Miracast is essentially a beefed-up version of WiFi Direct, an earlier streaming technology developed by Intel that failed to gain traction – possibly because it was tough to use.
What makes Miracast interesting is not so much what it does as who is involved. The list of device manufacturers behind it includes LG, Samsung and Sony, while Intel, NVIDIA, Broadcom Marvell, MediaTek, Ralink and Realtek are working on compatible chipsets, cards and adapters. If you thought that list included pretty much every manufacturer of note except Apple (and possibly Motorola), you’d be right.
The technology is already starting to be deployed. Samsung’s Galaxy S III is Miracast-certified, as is its new Echo-P series TV. The Optimus G is the first LG device to be certified. It’s worth noting that Samsung had its own Miracast-based technology built into a range of devices including the Galaxy SIII, Galaxy Note 10.1 and Galaxy Note II. The big difference between Samsung’s AllShare Cast and Miracast is that the WiFi Alliance specification allows the mobile device and monitor to be from different manufacturers.
WiFi Alliance Senior Marketing Manager Kevin Robinson told Ars Technica:
The primary use cases will be enabled at launch. This isn’t going to take years for the devices to proliferate. You can expect to see tablets, phones, laptops, televisions, and set-top boxes with Miracast.
Robinson added that Miracast supports copyright protection systems including HDCP, something that they say is essential to attract premium content providers.
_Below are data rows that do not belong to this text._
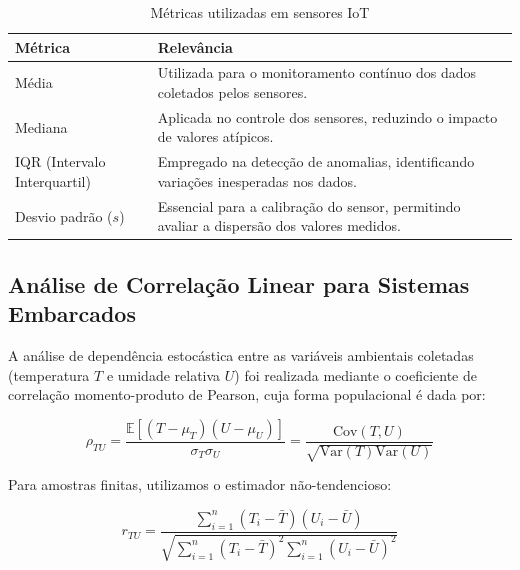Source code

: \documentclass[12pt, a4paper]{article}
\begin{document}
\begin{table}[h]
    \centering
    \caption{Métricas utilizadas em sensores IoT}
    \label{tab:metricas_iot}
    \begin{tabular}{|p{4cm}|p{8cm}|}
        \toprule
        \textbf{Métrica} & \textbf{Relevância} \\
        \hline
        Média & Utilizada para o monitoramento contínuo dos dados coletados pelos sensores. \\
        \hline
        Mediana & Aplicada no controle dos sensores, reduzindo o impacto de valores atípicos. \\
        \hline
        IQR (Intervalo Interquartil) & Empregado na detecção de anomalias, identificando variações inesperadas nos dados. \\
        \hline
        Desvio padrão ($s$) & Essencial para a calibração do sensor, permitindo avaliar a dispersão dos valores medidos. \\
        \bottomrule
    \end{tabular}
\end{table}


\subsection{Análise de Correlação Linear para Sistemas Embarcados}
\label{subsec:correlacao}

A análise de dependência estocástica entre as variáveis ambientais coletadas (temperatura $T$ e umidade relativa $U$) foi realizada mediante o coeficiente de correlação momento-produto de Pearson, cuja forma populacional é dada por:

\begin{equation}
    \rho_{TU} = \frac{\mathbb{E}[(T - \mu_T)(U - \mu_U)]}{\sigma_T \sigma_U} = \frac{\text{Cov}(T,U)}{\sqrt{\text{Var}(T)\text{Var}(U)}}
\end{equation}

\noindent Para amostras finitas, utilizamos o estimador não-tendencioso:

\begin{equation}
    r_{TU} = \frac{\sum_{i=1}^n (T_i - \bar{T})(U_i - \bar{U})}{\sqrt{\sum_{i=1}^n (T_i - \bar{T})^2 \sum_{i=1}^n (U_i - \bar{U})^2}}
    \label{eq:pearson_amostral}
\end{equation}
\end{document}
This all puts Apple in a rather difficult position. AirPlay only works between Apple products. In order to stream to a television via AirPlay, you have to have an Apple TV. With a much wider range of manufacturers participating, you’d have a broader selection of set-top boxes to choose from. But if Samsung’s initial efforts at wireless streaming are anything to go by, set-top boxes may soon prove unnecessary, as we’ll start seeing Miracast built into the next generation of televisions.